Beth Israel Deaconess Medical Center Boston, Massachusetts, United States
D. Spiegel1, J. Willcox2, A. M. Modest1, N. Bhargava1, and A. Recht1; 1Beth Israel Deaconess Medical Center, Boston, MA, 2Department of Radiation Oncology, Beth Israel Deaconess Medical Center, Boston, MA
Purpose/Objective(s): Limited English proficiency (LEP) poses a significant challenge in healthcare delivery and may contribute to disparate outcomes. Insights into the effects of LEP can provide valuable information for healthcare providers, policymakers, and advocates aiming to enhance the quality of care for diverse patient populations. This study investigates the impact of LEP on breast cancer-related outcomes. Materials/
Methods: We conducted a retrospective analysis of breast cancer patients treated with definitive-intent care at a single academic medical center between 2000-2020. A total of 23,237 patients were included in the initial patient cohort acquired through extraction of electronic medical record data. These patients were cross-referenced with those included in the institutional cancer registry to create a final cohort of 2,261 patients with complete data for analysis. Demographic information, cancer stage at diagnosis, treatment modalities, and follow-up information were collected. Statistical analyses, including Kaplan-Meier survival methods, were employed to assess the association between LEP and cancer-related outcomes. Results: Median follow-up was 60.0 months (95% confidence interval [CI] 58.8-61.0). Clinical and treatment data were well-balanced between the LEP and English-proficient groups. The time between biopsy and definitive surgery was significantly longer for patients with LEP than for English-proficient patients (49 days [interquartile range (IQR) 29-75] vs. 38 days [IQR 24-57], p < 0.001). When stratified by type of insurance, only those with Medicare insurance had significant delays between biopsy and surgery (54 days [IQR 29-96] in the LEP group and 36 days [IQR 25-53] in the English-proficient group, p < 0.001). Five-year rates of overall survival (OS), disease-free survival (DFS), and disease-specific survival (DSS) were 94.4% (95% CI 89.3-97.1), 93.9% (95% CI 89.4-96.5), and 98.5% (95% CI 93.8-99.6) for LEP patients and 96.7% (95% CI 95.7-97.5), 95.6% (95% CI 94.4-96.5%), and 99.0% (95% CI 98.3-99.4%) for English-proficient patients (log-rank, p = 0.26, p = 0.96, and p = 0.39, respectively).
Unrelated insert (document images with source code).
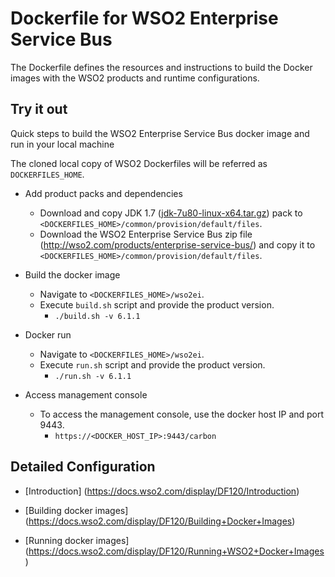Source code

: # Dockerfile for WSO2 Enterprise Service Bus #
The Dockerfile defines the resources and instructions to build the Docker images with the WSO2 products and runtime configurations.

## Try it out
Quick steps to build the WSO2 Enterprise Service Bus docker image and run in your local machine

The cloned local copy of WSO2 Dockerfiles will be referred as `DOCKERFILES_HOME`.

* Add product packs and dependencies
    - Download and copy JDK 1.7 ([jdk-7u80-linux-x64.tar.gz](http://www.oracle.com/technetwork/java/javase/downloads/jdk7-downloads-1880260.html)) pack to `<DOCKERFILES_HOME>/common/provision/default/files`.
    - Download the WSO2 Enterprise Service Bus zip file (http://wso2.com/products/enterprise-service-bus/) and copy it to `<DOCKERFILES_HOME>/common/provision/default/files`.

* Build the docker image
    - Navigate to `<DOCKERFILES_HOME>/wso2ei`.
    - Execute `build.sh` script and provide the product version.
        + `./build.sh -v 6.1.1`

* Docker run
    - Navigate to `<DOCKERFILES_HOME>/wso2ei`.
    - Execute `run.sh` script and provide the product version.
        + `./run.sh -v 6.1.1`

* Access management console
    -  To access the management console, use the docker host IP and port 9443.
        + `https://<DOCKER_HOST_IP>:9443/carbon`

## Detailed Configuration

* [Introduction] (https://docs.wso2.com/display/DF120/Introduction)

* [Building docker images] (https://docs.wso2.com/display/DF120/Building+Docker+Images)

* [Running docker images] (https://docs.wso2.com/display/DF120/Running+WSO2+Docker+Images)
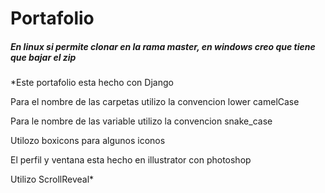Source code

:# Portafolio

##### En linux si permite clonar en la rama master, en windows creo que tiene que bajar el zip

*Este portafolio esta hecho con Django

Para el nombre de las carpetas utilizo la convencion lower camelCase

Para le nombre de las variable utilizo la convencion snake_case

Utilozo boxicons para algunos iconos

El perfil y ventana esta hecho en illustrator con photoshop

Utilizo ScrollReveal*


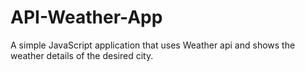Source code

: # API-Weather-App
A simple JavaScript application 
that uses Weather api and shows 
the weather details of the desired city.
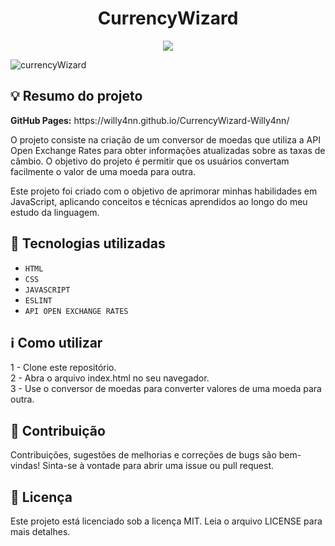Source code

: <h1 align="center"> CurrencyWizard </h1>

<p align="center">
  <img src="https://img.shields.io/badge/STATUS-EM%20DESENVOLVIMENTO-blue"/>
</p>

![currencyWizard](https://user-images.githubusercontent.com/101363317/224979935-c6c87e9a-36e0-481a-bfd6-cc394a6376f7.PNG)

<h2> 💡 Resumo do projeto </h2>

<p><b>GitHub Pages:</b> https://willy4nn.github.io/CurrencyWizard-Willy4nn/ </p>
<p> O projeto consiste na criação de um conversor de moedas que utiliza a API Open Exchange Rates para obter informações atualizadas sobre as taxas de câmbio. O objetivo do projeto é permitir que os usuários convertam facilmente o valor de uma moeda para outra. </p>
<p> Este projeto foi criado com o objetivo de aprimorar minhas habilidades em JavaScript, aplicando conceitos e técnicas aprendidos ao longo do meu estudo da linguagem. </p>

<h2> 🚀 Tecnologias utilizadas </h2>

- ``HTML``
- ``CSS``
- ``JAVASCRIPT``
- ``ESLINT``
- ``API OPEN EXCHANGE RATES``

<h2> ℹ️ Como utilizar </h2>

1 - Clone este repositório. <br>
2 - Abra o arquivo index.html no seu navegador. <br>
3 - Use o conversor de moedas para converter valores de uma moeda para outra.

<h2> 🤝 Contribuição </h2>
Contribuições, sugestões de melhorias e correções de bugs são bem-vindas! Sinta-se à vontade para abrir uma issue ou pull request.

<h2> 📄 Licença </h2>

Este projeto está licenciado sob a licença MIT. Leia o arquivo LICENSE para mais detalhes.
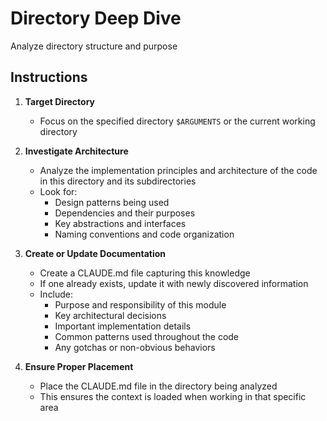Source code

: # Directory Deep Dive

Analyze directory structure and purpose

## Instructions

1. **Target Directory**
    - Focus on the specified directory `$ARGUMENTS` or the current working directory

2. **Investigate Architecture**
    - Analyze the implementation principles and architecture of the code in this directory and its subdirectories
    - Look for:
        - Design patterns being used
        - Dependencies and their purposes
        - Key abstractions and interfaces
        - Naming conventions and code organization

3. **Create or Update Documentation**
    - Create a CLAUDE.md file capturing this knowledge
    - If one already exists, update it with newly discovered information
    - Include:
        - Purpose and responsibility of this module
        - Key architectural decisions
        - Important implementation details
        - Common patterns used throughout the code
        - Any gotchas or non-obvious behaviors

4. **Ensure Proper Placement**
    - Place the CLAUDE.md file in the directory being analyzed
    - This ensures the context is loaded when working in that specific area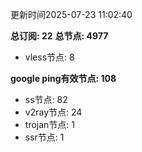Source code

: 更新时间2025-07-23 11:02:40

**总订阅: 22**
**总节点: 4977**
- vless节点: 8

**google ping有效节点: 108**
- ss节点: 82
- v2ray节点: 24
- trojan节点: 1
- ssr节点: 1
Conclusion: Limited English proficiency was associated with delays in definitive surgical management in breast cancer survivors and worse, but not statistically significant, OS, DFS, and DSS in our population. Delays in surgical management in breast cancer patients has been shown to be associated with worse overall survival in other studies. Addressing these barriers may improve timely diagnosis and treatment, care-plan adherence, and long-term follow-up, ultimately reducing disparities in breast cancer outcomes among patients with LEP. Future research should delve into specific interventions to mitigate language-related disparities and improve overall breast cancer outcomes in this vulnerable population.